● **Activity**: Transcribe every entry verbatim; omit pictures.
|---|
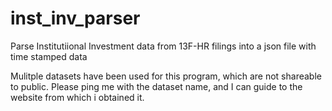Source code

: # inst_inv_parser
Parse Institutiional Investment data from  13F-HR filings into a json file with time stamped data

Mulitple datasets have been used for this program, which are not shareable to public. 
Please ping me with the dataset name, and I can guide to the website from which i obtained it.
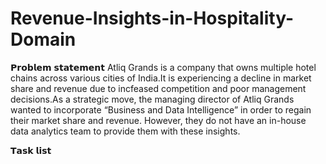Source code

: # Revenue-Insights-in-Hospitality-Domain
𝗣𝗿𝗼𝗯𝗹𝗲𝗺 𝘀𝘁𝗮𝘁𝗲𝗺𝗲𝗻𝘁
Atliq Grands is a company that owns multiple hotel chains across various cities of India.It is experiencing a decline in market share and revenue due to incfeased competition and poor management decisions.As a strategic move, the managing director of Atliq Grands wanted to incorporate “Business and Data Intelligence” in order to regain their market share and revenue. However, they do not have an in-house data analytics team to provide them with these insights.

𝗧𝗮𝘀𝗸 𝗹𝗶𝘀𝘁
|---|
● **Response area**:
Source code

: # inst_inv_parser
Parse Institutiional Investment data from  13F-HR filings into a json file with time stamped data

Mulitple datasets have been used for this program, which are not shareable to public. 
Please ping me with the dataset name, and I can guide to the website from which i obtained it.
Source code

: # Revenue-Insights-in-Hospitality-Domain
𝗣𝗿𝗼𝗯𝗹𝗲𝗺 𝘀𝘁𝗮𝘁𝗲𝗺𝗲𝗻𝘁
Atliq Grands is a company that owns multiple hotel chains across various cities of India.It is experiencing a decline in market share and revenue due to incfeased competition and poor management decisions.As a strategic move, the managing director of Atliq Grands wanted to incorporate “Business and Data Intelligence” in order to regain their market share and revenue. However, they do not have an in-house data analytics team to provide them with these insights.

𝗧𝗮𝘀𝗸 𝗹𝗶𝘀𝘁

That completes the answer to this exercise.